[[ Supplied data, beginning ]]

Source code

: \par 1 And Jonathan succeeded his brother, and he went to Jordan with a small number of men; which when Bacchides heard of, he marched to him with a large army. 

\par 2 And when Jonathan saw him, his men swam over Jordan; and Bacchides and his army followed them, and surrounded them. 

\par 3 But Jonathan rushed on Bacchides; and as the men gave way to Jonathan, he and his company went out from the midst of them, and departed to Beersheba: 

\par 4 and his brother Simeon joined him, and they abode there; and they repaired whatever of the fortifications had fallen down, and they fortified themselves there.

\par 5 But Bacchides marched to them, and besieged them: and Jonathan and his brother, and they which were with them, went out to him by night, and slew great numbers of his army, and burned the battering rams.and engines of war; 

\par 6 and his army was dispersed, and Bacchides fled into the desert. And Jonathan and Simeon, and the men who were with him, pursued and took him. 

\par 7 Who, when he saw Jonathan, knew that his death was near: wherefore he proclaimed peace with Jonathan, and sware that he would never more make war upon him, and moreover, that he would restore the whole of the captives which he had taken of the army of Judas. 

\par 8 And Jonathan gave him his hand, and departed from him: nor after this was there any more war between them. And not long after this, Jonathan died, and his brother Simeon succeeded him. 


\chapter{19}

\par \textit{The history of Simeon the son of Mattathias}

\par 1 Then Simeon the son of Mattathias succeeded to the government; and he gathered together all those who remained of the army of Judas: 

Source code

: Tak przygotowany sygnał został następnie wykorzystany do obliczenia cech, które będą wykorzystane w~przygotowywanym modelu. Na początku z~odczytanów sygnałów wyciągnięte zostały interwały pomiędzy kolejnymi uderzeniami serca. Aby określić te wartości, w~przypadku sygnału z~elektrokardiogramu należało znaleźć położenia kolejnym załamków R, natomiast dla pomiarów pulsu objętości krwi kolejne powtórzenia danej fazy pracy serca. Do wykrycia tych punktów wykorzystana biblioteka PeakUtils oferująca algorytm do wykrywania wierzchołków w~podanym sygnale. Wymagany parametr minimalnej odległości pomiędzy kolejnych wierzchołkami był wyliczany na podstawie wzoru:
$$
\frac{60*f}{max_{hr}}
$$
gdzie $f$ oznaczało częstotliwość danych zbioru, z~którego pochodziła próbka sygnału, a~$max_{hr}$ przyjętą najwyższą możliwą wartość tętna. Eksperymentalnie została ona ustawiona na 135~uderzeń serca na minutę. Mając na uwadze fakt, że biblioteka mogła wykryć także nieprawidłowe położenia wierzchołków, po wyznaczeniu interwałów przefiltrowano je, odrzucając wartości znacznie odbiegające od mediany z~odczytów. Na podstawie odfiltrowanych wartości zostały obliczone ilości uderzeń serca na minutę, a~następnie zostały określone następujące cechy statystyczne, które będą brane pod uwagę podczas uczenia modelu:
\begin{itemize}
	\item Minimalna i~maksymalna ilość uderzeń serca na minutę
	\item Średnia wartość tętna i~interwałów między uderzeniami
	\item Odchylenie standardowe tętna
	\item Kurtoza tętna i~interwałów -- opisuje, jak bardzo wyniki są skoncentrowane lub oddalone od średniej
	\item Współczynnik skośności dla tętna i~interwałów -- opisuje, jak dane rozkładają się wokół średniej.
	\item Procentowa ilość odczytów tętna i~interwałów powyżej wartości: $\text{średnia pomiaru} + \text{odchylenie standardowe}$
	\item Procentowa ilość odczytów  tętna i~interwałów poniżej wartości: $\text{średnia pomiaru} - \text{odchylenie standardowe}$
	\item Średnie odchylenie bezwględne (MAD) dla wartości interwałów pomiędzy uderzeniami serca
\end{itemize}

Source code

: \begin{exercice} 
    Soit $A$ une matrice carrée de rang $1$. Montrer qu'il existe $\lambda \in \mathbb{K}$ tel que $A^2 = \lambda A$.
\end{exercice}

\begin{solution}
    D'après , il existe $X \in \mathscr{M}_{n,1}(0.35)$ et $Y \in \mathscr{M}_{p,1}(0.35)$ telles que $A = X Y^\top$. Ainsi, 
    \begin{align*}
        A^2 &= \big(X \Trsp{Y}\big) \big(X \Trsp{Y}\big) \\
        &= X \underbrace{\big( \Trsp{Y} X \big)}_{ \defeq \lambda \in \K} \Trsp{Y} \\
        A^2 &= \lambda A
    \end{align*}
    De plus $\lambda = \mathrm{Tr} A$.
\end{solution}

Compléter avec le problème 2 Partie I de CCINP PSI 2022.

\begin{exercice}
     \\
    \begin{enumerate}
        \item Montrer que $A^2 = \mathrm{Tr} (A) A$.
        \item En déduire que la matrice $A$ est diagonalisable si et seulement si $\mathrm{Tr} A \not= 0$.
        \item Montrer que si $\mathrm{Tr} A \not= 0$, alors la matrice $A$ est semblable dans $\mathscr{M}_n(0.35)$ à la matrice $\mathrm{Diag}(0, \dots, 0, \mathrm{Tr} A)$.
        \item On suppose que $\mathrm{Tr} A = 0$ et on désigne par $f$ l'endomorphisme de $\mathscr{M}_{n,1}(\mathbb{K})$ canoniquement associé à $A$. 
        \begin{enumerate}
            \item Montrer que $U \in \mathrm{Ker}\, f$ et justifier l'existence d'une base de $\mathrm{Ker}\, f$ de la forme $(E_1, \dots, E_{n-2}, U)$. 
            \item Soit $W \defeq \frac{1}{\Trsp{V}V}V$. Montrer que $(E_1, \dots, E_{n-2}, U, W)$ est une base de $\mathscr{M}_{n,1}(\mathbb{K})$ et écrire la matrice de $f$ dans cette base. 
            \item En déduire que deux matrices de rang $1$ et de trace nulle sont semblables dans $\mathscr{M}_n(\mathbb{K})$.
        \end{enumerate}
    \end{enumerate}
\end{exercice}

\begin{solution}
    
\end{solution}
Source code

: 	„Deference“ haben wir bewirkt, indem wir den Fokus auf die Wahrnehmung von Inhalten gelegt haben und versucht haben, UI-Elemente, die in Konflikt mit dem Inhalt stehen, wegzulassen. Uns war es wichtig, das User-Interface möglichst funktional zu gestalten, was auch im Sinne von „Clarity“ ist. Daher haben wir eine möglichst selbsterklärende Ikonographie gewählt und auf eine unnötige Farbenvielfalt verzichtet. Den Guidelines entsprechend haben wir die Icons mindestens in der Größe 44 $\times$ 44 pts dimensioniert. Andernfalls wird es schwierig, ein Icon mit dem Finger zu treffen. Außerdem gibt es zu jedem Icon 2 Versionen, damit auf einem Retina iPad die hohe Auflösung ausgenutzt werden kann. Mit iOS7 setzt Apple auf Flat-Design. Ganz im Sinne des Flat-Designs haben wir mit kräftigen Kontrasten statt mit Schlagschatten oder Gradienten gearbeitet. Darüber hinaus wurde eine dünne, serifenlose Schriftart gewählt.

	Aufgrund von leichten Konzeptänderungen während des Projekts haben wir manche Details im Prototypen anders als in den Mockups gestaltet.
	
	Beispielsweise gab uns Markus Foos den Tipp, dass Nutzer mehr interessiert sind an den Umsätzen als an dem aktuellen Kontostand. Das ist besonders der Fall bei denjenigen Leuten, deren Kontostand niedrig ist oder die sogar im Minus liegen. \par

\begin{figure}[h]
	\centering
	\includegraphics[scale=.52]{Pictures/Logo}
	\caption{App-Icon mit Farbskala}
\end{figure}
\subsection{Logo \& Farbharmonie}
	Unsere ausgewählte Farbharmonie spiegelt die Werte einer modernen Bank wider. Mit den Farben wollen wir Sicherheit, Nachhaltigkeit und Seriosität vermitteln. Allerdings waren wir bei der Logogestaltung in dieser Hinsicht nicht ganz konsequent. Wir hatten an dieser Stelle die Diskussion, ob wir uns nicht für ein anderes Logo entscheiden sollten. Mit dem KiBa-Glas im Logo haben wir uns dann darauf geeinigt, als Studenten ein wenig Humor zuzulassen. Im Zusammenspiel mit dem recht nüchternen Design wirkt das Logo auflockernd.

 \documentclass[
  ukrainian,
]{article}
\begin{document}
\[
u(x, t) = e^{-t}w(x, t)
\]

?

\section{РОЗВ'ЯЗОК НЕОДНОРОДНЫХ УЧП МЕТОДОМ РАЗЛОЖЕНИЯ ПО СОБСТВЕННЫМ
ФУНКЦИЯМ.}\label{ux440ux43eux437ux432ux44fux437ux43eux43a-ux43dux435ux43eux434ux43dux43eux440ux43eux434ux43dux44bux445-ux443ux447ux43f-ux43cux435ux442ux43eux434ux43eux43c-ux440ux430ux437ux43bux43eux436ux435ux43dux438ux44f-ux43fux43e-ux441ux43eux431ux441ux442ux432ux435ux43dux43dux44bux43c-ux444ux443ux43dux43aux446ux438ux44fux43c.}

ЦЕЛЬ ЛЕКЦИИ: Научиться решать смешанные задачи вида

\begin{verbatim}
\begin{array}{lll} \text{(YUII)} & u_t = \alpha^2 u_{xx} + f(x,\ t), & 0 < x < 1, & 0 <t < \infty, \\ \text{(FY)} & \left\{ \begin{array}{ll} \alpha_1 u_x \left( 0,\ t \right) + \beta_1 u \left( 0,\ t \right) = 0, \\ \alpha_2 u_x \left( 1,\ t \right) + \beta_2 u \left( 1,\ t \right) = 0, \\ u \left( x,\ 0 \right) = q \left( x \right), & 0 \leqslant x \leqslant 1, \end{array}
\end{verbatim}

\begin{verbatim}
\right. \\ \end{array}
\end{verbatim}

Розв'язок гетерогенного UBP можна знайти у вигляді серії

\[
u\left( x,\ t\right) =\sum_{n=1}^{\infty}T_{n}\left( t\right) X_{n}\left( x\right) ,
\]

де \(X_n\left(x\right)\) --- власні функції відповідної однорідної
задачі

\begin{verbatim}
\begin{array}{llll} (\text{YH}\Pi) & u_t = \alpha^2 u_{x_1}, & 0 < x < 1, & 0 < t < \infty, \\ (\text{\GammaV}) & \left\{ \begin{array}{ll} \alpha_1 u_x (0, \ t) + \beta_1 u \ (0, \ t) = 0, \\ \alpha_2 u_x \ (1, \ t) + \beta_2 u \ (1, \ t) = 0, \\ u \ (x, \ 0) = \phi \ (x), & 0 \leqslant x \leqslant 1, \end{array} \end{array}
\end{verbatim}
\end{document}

[[ Supplied data, end ]]

— What this task involves —
Each line in the listing above from the one containing "Simeon succeeded him." through the one containing "oddalone od średniej" should be repeated exactly, and no other line.

— Reply —
\par 8 And Jonathan gave him his hand, and departed from him: nor after this was there any more war between them. And not long after this, Jonathan died, and his brother Simeon succeeded him. 


\chapter{19}

\par \textit{The history of Simeon the son of Mattathias}

\par 1 Then Simeon the son of Mattathias succeeded to the government; and he gathered together all those who remained of the army of Judas: 

Source code

: Tak przygotowany sygnał został następnie wykorzystany do obliczenia cech, które będą wykorzystane w~przygotowywanym modelu. Na początku z~odczytanów sygnałów wyciągnięte zostały interwały pomiędzy kolejnymi uderzeniami serca. Aby określić te wartości, w~przypadku sygnału z~elektrokardiogramu należało znaleźć położenia kolejnym załamków R, natomiast dla pomiarów pulsu objętości krwi kolejne powtórzenia danej fazy pracy serca. Do wykrycia tych punktów wykorzystana biblioteka PeakUtils oferująca algorytm do wykrywania wierzchołków w~podanym sygnale. Wymagany parametr minimalnej odległości pomiędzy kolejnych wierzchołkami był wyliczany na podstawie wzoru:
$$
\frac{60*f}{max_{hr}}
$$
gdzie $f$ oznaczało częstotliwość danych zbioru, z~którego pochodziła próbka sygnału, a~$max_{hr}$ przyjętą najwyższą możliwą wartość tętna. Eksperymentalnie została ona ustawiona na 135~uderzeń serca na minutę. Mając na uwadze fakt, że biblioteka mogła wykryć także nieprawidłowe położenia wierzchołków, po wyznaczeniu interwałów przefiltrowano je, odrzucając wartości znacznie odbiegające od mediany z~odczytów. Na podstawie odfiltrowanych wartości zostały obliczone ilości uderzeń serca na minutę, a~następnie zostały określone następujące cechy statystyczne, które będą brane pod uwagę podczas uczenia modelu:
\begin{itemize}
	\item Minimalna i~maksymalna ilość uderzeń serca na minutę
	\item Średnia wartość tętna i~interwałów między uderzeniami
	\item Odchylenie standardowe tętna
	\item Kurtoza tętna i~interwałów -- opisuje, jak bardzo wyniki są skoncentrowane lub oddalone od średniej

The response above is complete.